2021-2022 Season:
Chaumont-Photo-sur-Loire
20 NOVEMBER 2021 - 27 FEBRUARY 2022
The 4th Chaumont-Photo-sur-Loire brings together five artists or artistic partnerships who are united by their response to landscape, always contemplating what is before them with, as François Cheng has so beautifully put it, “An awakened eye and a beating heart” - whether the landscape concerned is being unreservedly admired for its splendour, or depicted with all the complexity of a beauty scarred by human activity.
Some of the images are ‘traditional’ and hark back to the history of photography. Others have surprises in store for the viewer which will intrigue and perhaps delight them. A balance is achieved between seriousness and lightness, gravity and grace. In addition to sublime beauty, grave and serious questions are also being addressed here. A contemporary exhibition dedicated to landscape cannot avoid examining the subject of ecological disaster. The Domain's audience is aware of the site's commitment to promoting sustainable development through strong and relevant themes, such as the return to Mother Earth (2020) and Biomimicry (2021). Historically, photography has always been closely linked with documenting our world. Being a photographer requires keeping one’s eyes open wide, at all times. Anyone who stays alert today is faced with two extremes. On the one hand, there is the beauty of the world which remains undiminished. On the other, the horror of irreversible damage inflicted by human activities on the environment is all around us. Frenchwoman, Tania Mouraud, and Edward Burtynsky from Canada have chosen to depict these two opposing extremes (both of which characterise our world to the same degree) from a single standpoint. Both present series of images full of sublime, pictorial beauty whose subjects are devastated landscapes. This is not due to unhealthy voyeurism. On the contrary, the power of these intensely beautiful images lies in the fact that they strike a deep, very emotional chord within us.
In the grave context of recent events in Afghanistan and in memory of the destruction of the Buddhas of Bamiyan, Pascal Convert's unpublished images seem an obvious choice to us. These photographs do not show the extraordinary cliff and its lost sculptures (images which were exhibited at the Louvre-Lens and Musée Guimet) but instead what the Buddhas saw and what was seen from the caves.
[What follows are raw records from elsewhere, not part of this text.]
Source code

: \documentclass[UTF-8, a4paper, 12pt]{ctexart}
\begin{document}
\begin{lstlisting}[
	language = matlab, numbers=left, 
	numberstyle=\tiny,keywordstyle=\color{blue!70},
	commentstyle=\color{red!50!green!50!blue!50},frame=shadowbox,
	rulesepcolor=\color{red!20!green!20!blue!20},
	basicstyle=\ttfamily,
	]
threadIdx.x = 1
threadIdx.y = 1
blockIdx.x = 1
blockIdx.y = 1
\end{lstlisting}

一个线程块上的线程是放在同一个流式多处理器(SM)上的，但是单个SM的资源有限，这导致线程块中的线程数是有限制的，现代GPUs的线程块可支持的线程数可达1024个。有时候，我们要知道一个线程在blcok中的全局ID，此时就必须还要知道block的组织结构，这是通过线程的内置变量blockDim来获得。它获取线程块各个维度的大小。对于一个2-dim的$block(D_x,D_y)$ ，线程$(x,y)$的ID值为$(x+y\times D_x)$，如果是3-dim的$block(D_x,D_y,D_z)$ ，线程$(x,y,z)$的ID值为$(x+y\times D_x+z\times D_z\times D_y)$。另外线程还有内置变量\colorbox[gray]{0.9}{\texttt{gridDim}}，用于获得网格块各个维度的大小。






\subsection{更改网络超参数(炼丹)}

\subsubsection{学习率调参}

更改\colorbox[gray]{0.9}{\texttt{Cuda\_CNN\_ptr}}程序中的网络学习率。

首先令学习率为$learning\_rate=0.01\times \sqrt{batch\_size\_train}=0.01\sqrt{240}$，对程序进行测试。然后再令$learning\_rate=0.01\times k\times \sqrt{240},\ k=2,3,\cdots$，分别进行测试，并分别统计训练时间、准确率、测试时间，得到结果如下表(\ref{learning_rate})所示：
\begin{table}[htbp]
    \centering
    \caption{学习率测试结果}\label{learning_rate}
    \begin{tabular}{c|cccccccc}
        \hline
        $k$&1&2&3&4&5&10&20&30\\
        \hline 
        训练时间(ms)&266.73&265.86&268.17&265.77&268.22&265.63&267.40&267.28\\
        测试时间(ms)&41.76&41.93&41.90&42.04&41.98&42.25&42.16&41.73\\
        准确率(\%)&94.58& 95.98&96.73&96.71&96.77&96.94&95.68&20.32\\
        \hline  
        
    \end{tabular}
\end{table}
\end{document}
These photographs, the impact of which is so much greater today, allow us to contemplate the magnificent scenery which can be seen from the Buddhas’ cliffs through the sandstone framework of multiple caves carved out by man.
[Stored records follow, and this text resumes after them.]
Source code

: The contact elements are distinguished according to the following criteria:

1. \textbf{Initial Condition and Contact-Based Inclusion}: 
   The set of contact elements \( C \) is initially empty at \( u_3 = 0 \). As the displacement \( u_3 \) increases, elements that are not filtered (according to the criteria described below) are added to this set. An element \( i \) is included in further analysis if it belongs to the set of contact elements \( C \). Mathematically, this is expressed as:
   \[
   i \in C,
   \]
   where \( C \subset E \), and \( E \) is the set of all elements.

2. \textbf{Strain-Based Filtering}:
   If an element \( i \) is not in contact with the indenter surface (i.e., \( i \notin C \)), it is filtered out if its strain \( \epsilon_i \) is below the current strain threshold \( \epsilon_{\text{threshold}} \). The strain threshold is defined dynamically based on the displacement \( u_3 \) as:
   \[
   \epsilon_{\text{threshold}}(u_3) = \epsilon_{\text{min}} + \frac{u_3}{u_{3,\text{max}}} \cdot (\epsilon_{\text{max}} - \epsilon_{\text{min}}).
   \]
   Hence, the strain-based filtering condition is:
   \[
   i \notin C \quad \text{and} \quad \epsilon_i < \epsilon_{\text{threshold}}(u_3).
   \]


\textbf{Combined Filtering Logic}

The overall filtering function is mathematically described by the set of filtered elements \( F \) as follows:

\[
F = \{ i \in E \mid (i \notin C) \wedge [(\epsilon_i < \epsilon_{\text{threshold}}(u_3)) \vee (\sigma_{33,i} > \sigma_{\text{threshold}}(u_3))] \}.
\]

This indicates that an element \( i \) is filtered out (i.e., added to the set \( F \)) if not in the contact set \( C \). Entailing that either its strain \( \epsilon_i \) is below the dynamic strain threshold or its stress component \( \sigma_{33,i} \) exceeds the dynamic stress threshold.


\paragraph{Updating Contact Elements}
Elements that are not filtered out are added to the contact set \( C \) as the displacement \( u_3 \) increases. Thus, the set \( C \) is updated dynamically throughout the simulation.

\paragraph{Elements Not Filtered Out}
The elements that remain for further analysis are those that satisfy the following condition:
As Jacques Rancière, author of a recent essay completed to accompany Raymond Depardon's series La Ferme du Garet writes in L'Œil esthétique, “There is no rebellion in the face of the intolerable that does not come through the satisfaction of an aesthetically informed gaze.” La Ferme du Garet is more intimate. This sublime selection of images immerses us in the work of one of the greatest photographers and documentary filmmakers in France. These images of a farm, which is like so many others and which has borne witness to the passage of time and the changes experienced on a regional level, as well as on the level of the lives of one man and his family, lead the viewer to savour them with hushed voices and softened eyes. They also make us reflect on what binds people to their environment and on how this link can be damaged or preserved.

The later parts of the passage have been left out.